• [EXERCISE REQUIREMENTS] The lines to extract run from the start of the records through the line with "# highoctane-7-aug-2002", both ends included; drop the pictures.

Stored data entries
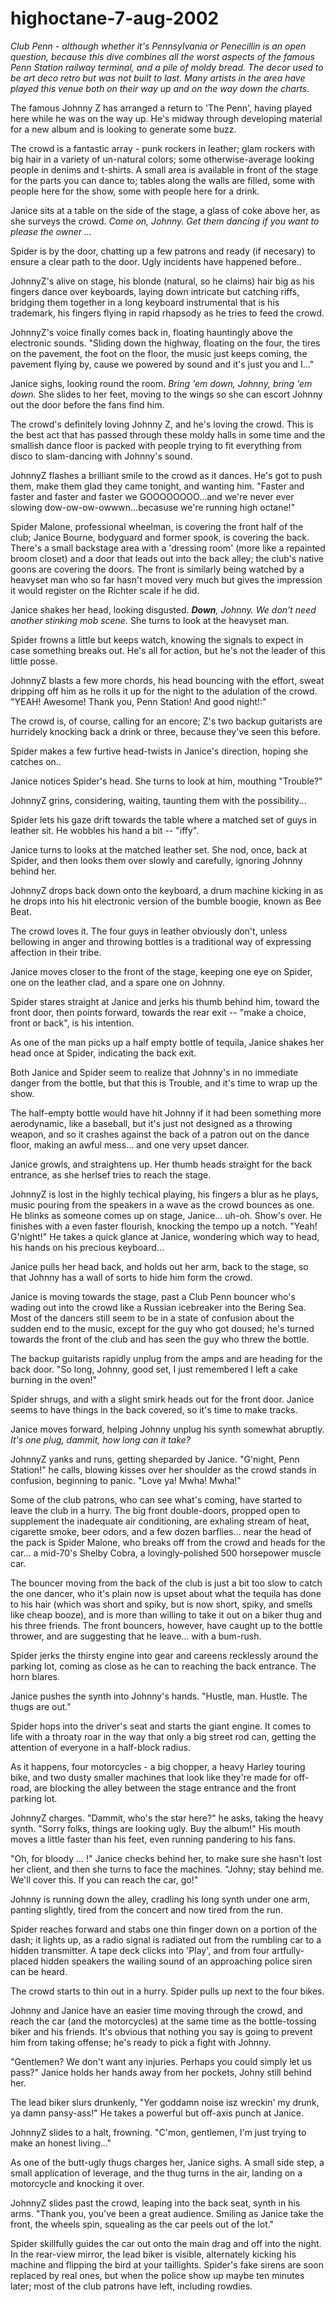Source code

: <!-- TITLE: highoctane-7-aug-2002 -->
<!-- SUBTITLE: A game log for High Octane -->

# highoctane-7-aug-2002

_Club Penn - although whether it's Pennsylvania or Penecillin is an open question, because this dive combines all the worst aspects of the famous Penn Station railway terminal, and a pile of moldy bread. The decor used to be art deco retro but was not built to last. Many artists in the area have played this venue both on their way up and on the way down the charts._

The famous Johnny Z has arranged a return to 'The Penn', having played here while he was on the way up. He's midway through developing material for a new album and is looking to generate some buzz.

The crowd is a fantastic array - punk rockers in leather; glam rockers with big hair in a variety of un-natural colors; some otherwise-average looking people in denims and t-shirts. A small area is available in front of the stage for the parts you can dance to; tables along the walls are filled, some with people here for the show, some with people here for a drink.

Janice sits at a table on the side of the stage, a glass of coke above her, as she surveys the crowd. _Come on, Johnny. Get them dancing if you want to please the owner ..._

Spider is by the door, chatting up a few patrons and ready (if necesary) to ensure a clear path to the door. Ugly incidents have happened before..

JohnnyZ's alive on stage, his blonde (natural, so he claims) hair big as his fingers dance over keyboards, laying down intricate but catching riffs, bridging them together in a long keyboard instrumental that is his trademark, his fingers flying in rapid rhapsody as he tries to feed the crowd.

JohnnyZ's voice finally comes back in, floating hauntingly above the electronic sounds. "Sliding down the highway, floating on the four, the tires on the pavement, the foot on the floor, the music just keeps coming, the pavement flying by, cause we powered by sound and it's just you and I..."

Janice sighs, looking round the room. _Bring 'em down, Johnny, bring 'em down._ She slides to her feet, moving to the wings so she can escort Johnny out the door before the fans find him.

The crowd's definitely loving Johnny Z, and he's loving the crowd. This is the best act that has passed through these moldy halls in some time and the smallish dance floor is packed with people trying to fit everything from disco to slam-dancing with Johnny's sound.

JohnnyZ flashes a brilliant smile to the crowd as it dances. He's got to push them, make them glad they came tonight, and wanting him. "Faster and faster and faster and faster we GOOOOOOOO...and we're never ever slowing dow-ow-ow-owwwn...becasuse we're running high octane!"

Spider Malone, professional wheelman, is covering the front half of the club; Janice Bourne, bodyguard and former spook, is covering the back. There's a small backstage area with a 'dressing room' (more like a repainted broom closet) and a door that leads out into the back alley; the club's native goons are covering the doors. The front is similarly being watched by a heavyset man who so far hasn't moved very much but gives the impression it would register on the Richter scale if he did.

Janice shakes her head, looking disgusted. _**Down**, Johnny. We don't need another stinking mob scene._ She turns to look at the heavyset man.

Spider frowns a little but keeps watch, knowing the signals to expect in case something breaks out. He's all for action, but he's not the leader of this little posse.

JohnnyZ blasts a few more chords, his head bouncing with the effort, sweat dripping off him as he rolls it up for the night to the adulation of the crowd. "YEAH! Awesome! Thank you, Penn Station! And good night!:"

The crowd is, of course, calling for an encore; Z's two backup guitarists are hurridely knocking back a drink or three, because they've seen this before.

Spider makes a few furtive head-twists in Janice's direction, hoping she catches on..

Janice notices Spider's head. She turns to look at him, mouthing "Trouble?"

JohnnyZ grins, considering, waiting, taunting them with the possibility...

Spider lets his gaze drift towards the table where a matched set of guys in leather sit. He wobbles his hand a bit -- "iffy".

Janice turns to looks at the matched leather set. She nod, once, back at Spider, and then looks them over slowly and carefully, ignoring Johnny behind her.

JohnnyZ drops back down onto the keyboard, a drum machine kicking in as he drops into his hit electronic version of the bumble boogie, known as Bee Beat.

The crowd loves it. The four guys in leather obviously don't, unless bellowing in anger and throwing bottles is a traditional way of expressing affection in their tribe.

Janice moves closer to the front of the stage, keeping one eye on Spider, one on the leather clad, and a spare one on Johnny.

Spider stares straight at Janice and jerks his thumb behind him, toward the front door, then points forward, towards the rear exit -- "make a choice, front or back", is his intention.

As one of the man picks up a half empty bottle of tequila, Janice shakes her head once at Spider, indicating the back exit.

Both Janice and Spider seem to realize that Johnny's in no immediate danger from the bottle, but that this is Trouble, and it's time to wrap up the show.

The half-empty bottle would have hit Johnny if it had been something more aerodynamic, like a baseball, but it's just not designed as a throwing weapon, and so it crashes against the back of a patron out on the dance floor, making an awful mess... and one very upset dancer.

Janice growls, and straightens up. Her thumb heads straight for the back entrance, as she herlsef tries to reach the stage.

JohnnyZ is lost in the highly techical playing, his fingers a blur as he plays, music pouring from the speakers in a wave as the crowd bounces as one. He blinks as someone comes up on stage, Janice... uh-oh. Show's over. He finishes with a even faster flourish, knocking the tempo up a notch. "Yeah! G'night!" He takes a quick glance at Janice, wondering which way to head, his hands on his precious keyboard...

Janice pulls her head back, and holds out her arm, back to the stage, so that Johnny has a wall of sorts to hide him form the crowd.

Janice is moving towards the stage, past a Club Penn bouncer who's wading out into the crowd like a Russian icebreaker into the Bering Sea. Most of the dancers still seem to be in a state of confusion about the sudden end to the music, except for the guy who got doused; he's turned towards the front of the club and has seen the guy who threw the bottle.

The backup guitarists rapidly unplug from the amps and are heading for the back door. "So long, Johnny, good set, I just remembered I left a cake burning in the oven!"

Spider shrugs, and with a slight smirk heads out for the front door. Janice seems to have things in the back covered, so it's time to make tracks.

Janice moves forward, helping Johnny unplug his synth somewhat abruptly. _It's one plug, dammit, how long can it take?_

JohnnyZ yanks and runs, getting sheparded by Janice. "G'night, Penn Station!" he calls, blowing kisses over her shoulder as the crowd stands in confusion, beginning to panic. "Love ya! Mwha! Mwha!"

Some of the club patrons, who can see what's coming, have started to leave the club in a hurry. The big front double-doors, propped open to supplement the inadequate air conditioning, are exhaling stream of heat, cigarette smoke, beer odors, and a few dozen barflies... near the head of the pack is Spider Malone, who breaks off from the crowd and heads for the car... a mid-70's Shelby Cobra, a lovingly-polished 500 horsepower muscle car.

The bouncer moving from the back of the club is just a bit too slow to catch the one dancer, who it's plain now is upset about what the tequila has done to his hair (which was short and spiky, but is now short, spiky, and smells like cheap booze), and is more than willing to take it out on a biker thug and his three friends. The front bouncers, however, have caught up to the bottle thrower, and are suggesting that he leave... with a bum-rush.

Spider jerks the thirsty engine into gear and careens recklessly around the parking lot, coming as close as he can to reaching the back entrance. The horn blares.

Janice pushes the synth into Johnny's hands. "Hustle, man. Hustle. The thugs are out."

Spider hops into the driver's seat and starts the giant engine. It comes to life with a throaty roar in the way that only a big street rod can, getting the attention of everyone in a half-block radius.

As it happens, four motorcycles - a big chopper, a heavy Harley touring bike, and two dusty smaller machines that look like they're made for off-road, are blocking the alley between the stage entrance and the front parking lot.

JohnnyZ charges. "Dammit, who's the star here?" he asks, taking the heavy synth. "Sorry folks, things are looking ugly. Buy the album!" His mouth moves a little faster than his feet, even running pandering to his fans.

"Oh, for bloody ... !" Janice checks behind her, to make sure she hasn't lost her client, and then she turns to face the machines. "Johny; stay behind me. We'll cover this. If you can reach the car, go!"

Johnny is running down the alley, cradling his long synth under one arm, panting slightly, tired from the concert and now tired from the run.

Spider reaches forward and stabs one thin finger down on a portion of the dash; it lights up, as a radio signal is radiated out from the rumbling car to a hidden transmitter. A tape deck clicks into 'Play', and from four artfully-placed hidden speakers the wailing sound of an approaching police siren can be heard.

The crowd starts to thin out in a hurry. Spider pulls up next to the four bikes.

Johnny and Janice have an easier time moving through the crowd, and reach the car (and the motorcycles) at the same time as the bottle-tossing biker and his friends. It's obvious that nothing you say is going to prevent him from taking offense; he's ready to pick a fight with Johnny.

"Gentlemen? We don't want any injuries. Perhaps you could simply let us pass?" Janice holds her hands away from her pockets, Johny still behind her.

The lead biker slurs drunkenly, "Yer goddamn noise isz wreckin' my drunk, ya damn pansy-ass!" He takes a powerful but off-axis punch at Janice.

JohnnyZ slides to a halt, frowning. "C'mon, gentlemen, I'm just trying to make an honest living..."

As one of the butt-ugly thugs charges her, Janice sighs. A small side step, a small application of leverage, and the thug turns in the air, landing on a motorcycle and knocking it over.

JohnnyZ slides past the crowd, leaping into the back seat, synth in his arms. "Thank you, you've been a great audience. Smiling as Janice take the front, the wheels spin, squealing as the car peels out of the lot."

Spider skillfully guides the car out onto the main drag and off into the night. In the rear-view mirror, the lead biker is visible, alternately kicking his machine and flipping the bird at your taillights. Spider's fake sirens are soon replaced by real ones, but when the police show up maybe ten minutes later; most of the club patrons have left, including rowdies.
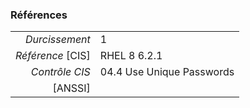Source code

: ### Références

|                 |    |
|----------------:|:---|
|   *Durcissement*| 1 |
|*Référence* [CIS]| RHEL 8 6.2.1 |
|   *Contrôle CIS*| 04.4 Use Unique Passwords |
|          [ANSSI]|  |
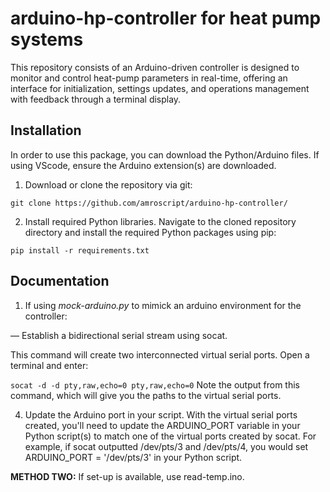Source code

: # arduino-hp-controller for heat pump systems
This repository consists of an Arduino-driven controller is designed to monitor and control heat-pump parameters in real-time, offering an interface for initialization, settings updates, and operations management with feedback through a terminal display.

## Installation 

In order to use this package, you can download the Python/Arduino files. If using VScode, ensure the Arduino extension(s) are downloaded.

1. Download or clone the repository via git: 

`git clone https://github.com/amroscript/arduino-hp-controller/`

2. Install required Python libraries. Navigate to the cloned repository directory and install the required Python packages using pip:

`pip install -r requirements.txt`

## Documentation

1. If using _mock-arduino.py_ to mimick an arduino environment for the controller:

–– Establish a bidirectional serial stream using socat.

This command will create two interconnected virtual serial ports. Open a terminal and enter: 

`socat -d -d pty,raw,echo=0 pty,raw,echo=0` Note the output from this command, which will give you the paths to the virtual serial ports.

4. Update the Arduino port in your script. With the virtual serial ports created, you'll need to update the ARDUINO_PORT variable in your Python script(s) to match one of the virtual ports created by socat.
For example, if socat outputted /dev/pts/3 and /dev/pts/4, you would set ARDUINO_PORT = '/dev/pts/3' in your Python script.

**METHOD TWO:** If set-up is available, use read-temp.ino.



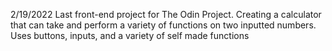 2/19/2022
Last front-end project for The Odin Project. Creating a calculator that can take and perform a variety of functions on two inputted numbers. Uses buttons, inputs, and a variety of self made functions
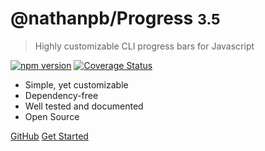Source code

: # @nathanpb/Progress <small>3.5</small>

> Highly customizable CLI progress bars for Javascript

[![npm version](https://img.shields.io/npm/v/@nathanpb/progress.svg)](https://www.npmjs.com/package/@nathanpb/progress)
[![Coverage Status](https://img.shields.io/coveralls/NathanPB/progress.js.svg)](https://coveralls.io/github/NathanPB/progress.js?branch=main)

- Simple, yet customizable
- Dependency-free
- Well tested and documented
- Open Source

[GitHub](https://github.com/NathanPB/progress.js/)
[Get Started](#main)
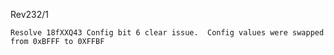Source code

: Rev232/1

    Resolve 18fXXQ43 Config bit 6 clear issue.  Config values were swapped from 0xBFFF to 0XFFBF
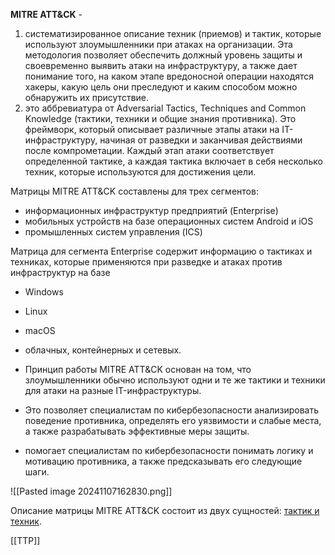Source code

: **MITRE ATT&CK** -
1. систематизированное описание техник (приемов) и тактик, которые используют злоумышленники при атаках на организации. Эта методология позволяет обеспечить должный уровень защиты и своевременно выявить атаки на инфраструктуру, а также дает понимание того, на каком этапе вредоносной операции находятся хакеры, какую цель они преследуют и каким способом можно обнаружить их присутствие.
2. это аббревиатура от Adversarial Tactics, Techniques and Common Knowledge (тактики, техники и общие знания противника). Это фреймворк, который описывает различные этапы атаки на IT-инфраструктуру, начиная от разведки и заканчивая действиями после компрометации. Каждый этап атаки соответствует определенной тактике, а каждая тактика включает в себя несколько техник, которые используются для достижения цели.

Матрицы MITRE ATT&CK составлены для трех сегментов:
- информационных инфраструктур предприятий (Enterprise)
- мобильных устройств на базе операционных систем Android и iOS
- промышленных систем управления (ICS)


Матрица для сегмента Enterprise содержит информацию о тактиках и техниках, которые применяются при разведке и атаках против инфраструктур на базе
- Windows
- Linux
- macOS
- облачных, контейнерных и сетевых.

- Принцип работы MITRE ATT&CK основан на том, что злоумышленники обычно используют одни и те же тактики и техники для атаки на разные IT-инфраструктуры.
- Это позволяет специалистам по кибербезопасности анализировать поведение противника, определять его уязвимости и слабые места, а также разрабатывать эффективные меры защиты.
- помогает специалистам по кибербезопасности понимать логику и мотивацию противника, а также предсказывать его следующие шаги.

![[Pasted image 20241107162830.png]]

Описание матрицы MITRE ATT&CK состоит из двух сущностей: <ins>тактик и техник</ins>.

[[TTP]]

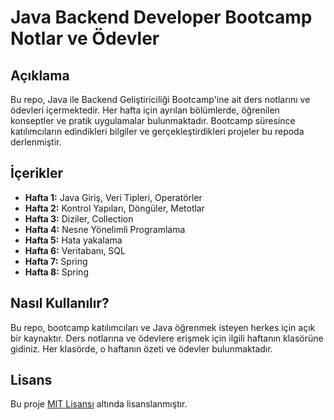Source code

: # Java Backend Developer Bootcamp Notlar ve Ödevler

## Açıklama
Bu repo, Java ile Backend Geliştiriciliği Bootcamp'ine ait ders notlarını ve ödevleri içermektedir. Her hafta için ayrılan bölümlerde, öğrenilen konseptler ve pratik uygulamalar bulunmaktadır. Bootcamp süresince katılımcıların edindikleri bilgiler ve gerçekleştirdikleri projeler bu repoda derlenmiştir.

## İçerikler
- **Hafta 1:** Java Giriş, Veri Tipleri, Operatörler
- **Hafta 2:** Kontrol Yapıları, Döngüler, Metotlar
- **Hafta 3:** Diziler, Collection
- **Hafta 4:** Nesne Yönelimli Programlama
- **Hafta 5:** Hata yakalama
- **Hafta 6:** Veritabanı, SQL
- **Hafta 7:** Spring
- **Hafta 8:** Spring

## Nasıl Kullanılır?
Bu repo, bootcamp katılımcıları ve Java öğrenmek isteyen herkes için açık bir kaynaktır. Ders notlarına ve ödevlere erişmek için ilgili haftanın klasörüne gidiniz. Her klasörde, o haftanın özeti ve ödevler bulunmaktadır.



## Lisans
Bu proje [MIT Lisansı](LICENSE) altında lisanslanmıştır.
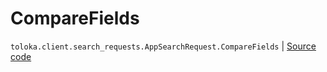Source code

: # CompareFields
`toloka.client.search_requests.AppSearchRequest.CompareFields` | [Source code](https://github.com/Toloka/toloka-kit/blob/v1.1.4/src/client/search_requests.py#L1045)

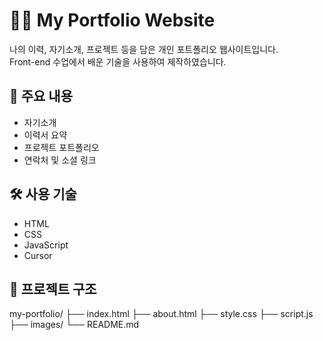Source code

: # 🧑‍💻 My Portfolio Website

나의 이력, 자기소개, 프로젝트 등을 담은 개인 포트폴리오 웹사이트입니다.  
Front-end 수업에서 배운 기술을 사용하여 제작하였습니다.

## 📌 주요 내용

- 자기소개
- 이력서 요약
- 프로젝트 포트폴리오
- 연락처 및 소셜 링크

## 🛠 사용 기술

- HTML
- CSS
- JavaScript
- Cursor

## 📁 프로젝트 구조

my-portfolio/
├── index.html
├── about.html
├── style.css
├── script.js
├── images/
└── README.md
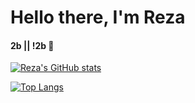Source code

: # Hello there, I'm Reza
#### 2b || !2b 🤔

[![Reza's GitHub stats](https://github-readme-stats.vercel.app/api?username=RezaRostamiNikoo)](https://github.com/anuraghazra/github-readme-stats)

[![Top Langs](https://github-readme-stats.vercel.app/api/top-langs/?username=RezaRostamiNikoo&layout=compact)](https://github.com/anuraghazra/github-readme-stats)
<!--
**RezaRostamiNikoo/rezarostaminikoo** is a ✨ _special_ ✨ repository because its `README.md` (this file) appears on your GitHub profile.

Here are some ideas to get you started:

- 🔭 I’m currently working on ...
- 🌱 I’m currently learning ...
- 👯 I’m looking to collaborate on ...
- 🤔 I’m looking for help with ...
- 💬 Ask me about ...
- 📫 How to reach me: ...
- 😄 Pronouns: ...
- ⚡ Fun fact: ...
-->
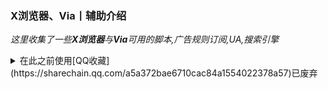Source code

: ### X浏览器、Via丨辅助介绍

*这里收集了一些**X浏览器**与**Via**可用的脚本,广告规则订阅,UA,搜索引擎*

<details>
  <summary>在此之前使用[QQ收藏](https://sharechain.qq.com/a5a372bae6710cac84a1554022378a57)已废弃</summary>

  ##### [脚本整理, 广告规则订阅,UA, 搜索引擎 (个人整理, 有说明)](https://sharechain.qq.com/a5a372bae6710cac84a1554022378a57)
  
  >1.[广告拦截 规则链接](https://sharechain.qq.com/e285d2e8a19bd1a23c83854cf2a2d635)
  
  >2~10.[油猴脚本](https://sharechain.qq.com/e00299f56e45d6b88c7adb7590b2b5cf)

  >11.[推荐的 UA 简单搜索/无追搜索/简单搜索+塞班](https://sharechain.qq.com/28387ea1c3f830bd7eb54f682da77555)

  >12.[搜索引擎 地址](https://sharechain.qq.com/d12dde407b967a216288ac617b1ce357)

  >13.[仅供学习丨𝗫 / 𝑉𝑖𝑎 去白名单版本丨仅供学习](https://sharechain.qq.com/b0289cc3828734d4578da4e1761b3c2f)
  
  >14.[推荐视频播放器](https://sharechain.qq.com/91331525df07ff61d051cfafa4ef89ab)
</details>
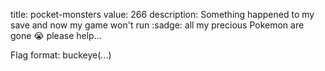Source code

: title: pocket-monsters
value: 266
description: Something happened to my save and now my game won't run :sadge: all my precious Pokemon are gone :sob: please help...

Flag format: buckeye(...)

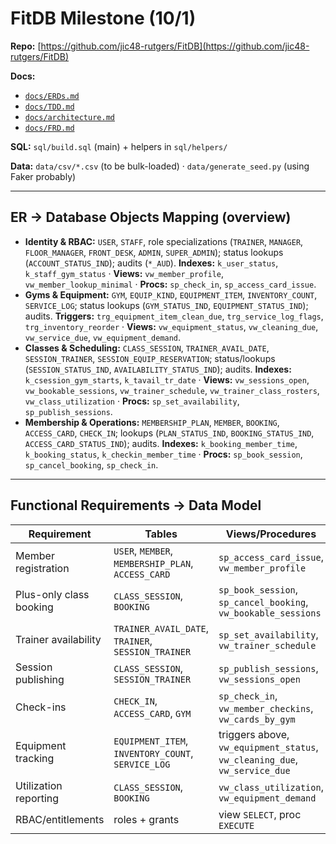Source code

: # FitDB Milestone (10/1)

**Repo:** [https://github.com/jic48-rutgers/FitDB](https://github.com/jic48-rutgers/FitDB)

**Docs:**
- [`docs/ERDs.md`](docs/ERDs.md)
- [`docs/TDD.md`](docs/TDD.md)
- [`docs/architecture.md`](docs/architecture.md)
- [`docs/FRD.md`](docs/FRD.md)

**SQL:** `sql/build.sql` (main) + helpers in `sql/helpers/`

**Data:** `data/csv/*.csv` (to be bulk-loaded) · `data/generate_seed.py` (using Faker probably)

---

## ER → Database Objects Mapping (overview)
- **Identity & RBAC:** `USER`, `STAFF`, role specializations (`TRAINER`, `MANAGER`, `FLOOR_MANAGER`, `FRONT_DESK`, `ADMIN`, `SUPER_ADMIN`); status lookups (`ACCOUNT_STATUS_IND`); audits (`*_AUD`).
  **Indexes:** `k_user_status`, `k_staff_gym_status` · **Views:** `vw_member_profile`, `vw_member_lookup_minimal` · **Procs:** `sp_check_in`, `sp_access_card_issue`.
- **Gyms & Equipment:** `GYM`, `EQUIP_KIND`, `EQUIPMENT_ITEM`, `INVENTORY_COUNT`, `SERVICE_LOG`; status lookups (`GYM_STATUS_IND`, `EQUIPMENT_STATUS_IND`); audits.
  **Triggers:** `trg_equipment_item_clean_due`, `trg_service_log_flags`, `trg_inventory_reorder` · **Views:** `vw_equipment_status`, `vw_cleaning_due`, `vw_service_due`, `vw_equipment_demand`.
- **Classes & Scheduling:** `CLASS_SESSION`, `TRAINER_AVAIL_DATE`, `SESSION_TRAINER`, `SESSION_EQUIP_RESERVATION`; status/lookups (`SESSION_STATUS_IND`, `AVAILABILITY_STATUS_IND`); audits.
  **Indexes:** `k_csession_gym_starts`, `k_tavail_tr_date` · **Views:** `vw_sessions_open`, `vw_bookable_sessions`, `vw_trainer_schedule`, `vw_trainer_class_rosters`, `vw_class_utilization` · **Procs:** `sp_set_availability`, `sp_publish_sessions`.
- **Membership & Operations:** `MEMBERSHIP_PLAN`, `MEMBER`, `BOOKING`, `ACCESS_CARD`, `CHECK_IN`; lookups (`PLAN_STATUS_IND`, `BOOKING_STATUS_IND`, `ACCESS_CARD_STATUS_IND`); audits.
  **Indexes:** `k_booking_member_time`, `k_booking_status`, `k_checkin_member_time` · **Procs:** `sp_book_session`, `sp_cancel_booking`, `sp_check_in`.

---

## Functional Requirements → Data Model
| Requirement | Tables | Views/Procedures |
|---|---|---|
| Member registration | `USER`, `MEMBER`, `MEMBERSHIP_PLAN`, `ACCESS_CARD` | `sp_access_card_issue`, `vw_member_profile` |
| Plus-only class booking | `CLASS_SESSION`, `BOOKING` | `sp_book_session`, `sp_cancel_booking`, `vw_bookable_sessions` |
| Trainer availability | `TRAINER_AVAIL_DATE`, `TRAINER`, `SESSION_TRAINER` | `sp_set_availability`, `vw_trainer_schedule` |
| Session publishing | `CLASS_SESSION`, `SESSION_TRAINER` | `sp_publish_sessions`, `vw_sessions_open` |
| Check-ins | `CHECK_IN`, `ACCESS_CARD`, `GYM` | `sp_check_in`, `vw_member_checkins`, `vw_cards_by_gym` |
| Equipment tracking | `EQUIPMENT_ITEM`, `INVENTORY_COUNT`, `SERVICE_LOG` | triggers above, `vw_equipment_status`, `vw_cleaning_due`, `vw_service_due` |
| Utilization reporting | `CLASS_SESSION`, `BOOKING` | `vw_class_utilization`, `vw_equipment_demand` |
| RBAC/entitlements | roles + grants | view `SELECT`, proc `EXECUTE`|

• [ANSWER SECTION]
Source code

: <!-- TITLE: highoctane-7-aug-2002 -->
<!-- SUBTITLE: A game log for High Octane -->

# highoctane-7-aug-2002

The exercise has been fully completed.